=== What is required ===
Every line of the data must be set down exactly as shown.

Stored data entries

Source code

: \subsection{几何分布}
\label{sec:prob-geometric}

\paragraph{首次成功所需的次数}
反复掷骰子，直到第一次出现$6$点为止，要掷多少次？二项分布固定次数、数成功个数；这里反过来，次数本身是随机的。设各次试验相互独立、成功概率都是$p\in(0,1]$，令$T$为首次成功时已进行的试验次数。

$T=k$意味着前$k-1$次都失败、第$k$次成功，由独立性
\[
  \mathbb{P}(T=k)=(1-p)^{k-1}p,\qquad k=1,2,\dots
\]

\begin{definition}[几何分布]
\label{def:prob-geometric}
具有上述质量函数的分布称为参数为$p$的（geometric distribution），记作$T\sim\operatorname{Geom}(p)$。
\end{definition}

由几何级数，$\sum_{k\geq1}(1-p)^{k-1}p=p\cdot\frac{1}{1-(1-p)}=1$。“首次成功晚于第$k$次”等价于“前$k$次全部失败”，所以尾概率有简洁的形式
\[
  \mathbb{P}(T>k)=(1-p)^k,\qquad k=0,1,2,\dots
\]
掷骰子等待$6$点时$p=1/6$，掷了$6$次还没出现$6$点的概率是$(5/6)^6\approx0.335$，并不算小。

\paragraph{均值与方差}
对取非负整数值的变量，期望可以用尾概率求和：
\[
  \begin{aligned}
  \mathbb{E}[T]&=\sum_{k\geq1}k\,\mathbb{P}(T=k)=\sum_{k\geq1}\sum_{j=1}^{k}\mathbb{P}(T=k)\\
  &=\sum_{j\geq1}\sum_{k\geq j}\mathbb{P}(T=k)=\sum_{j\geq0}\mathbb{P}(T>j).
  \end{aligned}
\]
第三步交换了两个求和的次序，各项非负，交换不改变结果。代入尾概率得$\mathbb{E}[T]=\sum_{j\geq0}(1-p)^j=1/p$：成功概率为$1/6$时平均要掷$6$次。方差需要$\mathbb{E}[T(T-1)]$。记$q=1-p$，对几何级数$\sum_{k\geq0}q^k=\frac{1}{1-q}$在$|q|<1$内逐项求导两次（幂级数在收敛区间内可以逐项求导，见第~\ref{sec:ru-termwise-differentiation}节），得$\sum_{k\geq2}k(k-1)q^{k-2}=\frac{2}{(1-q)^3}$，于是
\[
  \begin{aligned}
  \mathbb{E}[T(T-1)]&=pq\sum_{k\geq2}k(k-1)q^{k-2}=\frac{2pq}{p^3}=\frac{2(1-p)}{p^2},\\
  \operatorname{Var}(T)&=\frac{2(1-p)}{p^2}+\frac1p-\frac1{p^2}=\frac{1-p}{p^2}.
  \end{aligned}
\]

=== Task result ===
Source code

: \subsection{几何分布}
\label{sec:prob-geometric}

\paragraph{首次成功所需的次数}
反复掷骰子，直到第一次出现$6$点为止，要掷多少次？二项分布固定次数、数成功个数；这里反过来，次数本身是随机的。设各次试验相互独立、成功概率都是$p\in(0,1]$，令$T$为首次成功时已进行的试验次数。

$T=k$意味着前$k-1$次都失败、第$k$次成功，由独立性
\[
  \mathbb{P}(T=k)=(1-p)^{k-1}p,\qquad k=1,2,\dots
\]

\begin{definition}[几何分布]
\label{def:prob-geometric}
具有上述质量函数的分布称为参数为$p$的（geometric distribution），记作$T\sim\operatorname{Geom}(p)$。
\end{definition}

由几何级数，$\sum_{k\geq1}(1-p)^{k-1}p=p\cdot\frac{1}{1-(1-p)}=1$。“首次成功晚于第$k$次”等价于“前$k$次全部失败”，所以尾概率有简洁的形式
\[
  \mathbb{P}(T>k)=(1-p)^k,\qquad k=0,1,2,\dots
\]
掷骰子等待$6$点时$p=1/6$，掷了$6$次还没出现$6$点的概率是$(5/6)^6\approx0.335$，并不算小。

\paragraph{均值与方差}
对取非负整数值的变量，期望可以用尾概率求和：
\[
  \begin{aligned}
  \mathbb{E}[T]&=\sum_{k\geq1}k\,\mathbb{P}(T=k)=\sum_{k\geq1}\sum_{j=1}^{k}\mathbb{P}(T=k)\\
  &=\sum_{j\geq1}\sum_{k\geq j}\mathbb{P}(T=k)=\sum_{j\geq0}\mathbb{P}(T>j).
  \end{aligned}
\]
第三步交换了两个求和的次序，各项非负，交换不改变结果。代入尾概率得$\mathbb{E}[T]=\sum_{j\geq0}(1-p)^j=1/p$：成功概率为$1/6$时平均要掷$6$次。方差需要$\mathbb{E}[T(T-1)]$。记$q=1-p$，对几何级数$\sum_{k\geq0}q^k=\frac{1}{1-q}$在$|q|<1$内逐项求导两次（幂级数在收敛区间内可以逐项求导，见第~\ref{sec:ru-termwise-differentiation}节），得$\sum_{k\geq2}k(k-1)q^{k-2}=\frac{2}{(1-q)^3}$，于是
\[
  \begin{aligned}
  \mathbb{E}[T(T-1)]&=pq\sum_{k\geq2}k(k-1)q^{k-2}=\frac{2pq}{p^3}=\frac{2(1-p)}{p^2},\\
  \operatorname{Var}(T)&=\frac{2(1-p)}{p^2}+\frac1p-\frac1{p^2}=\frac{1-p}{p^2}.
  \end{aligned}
\]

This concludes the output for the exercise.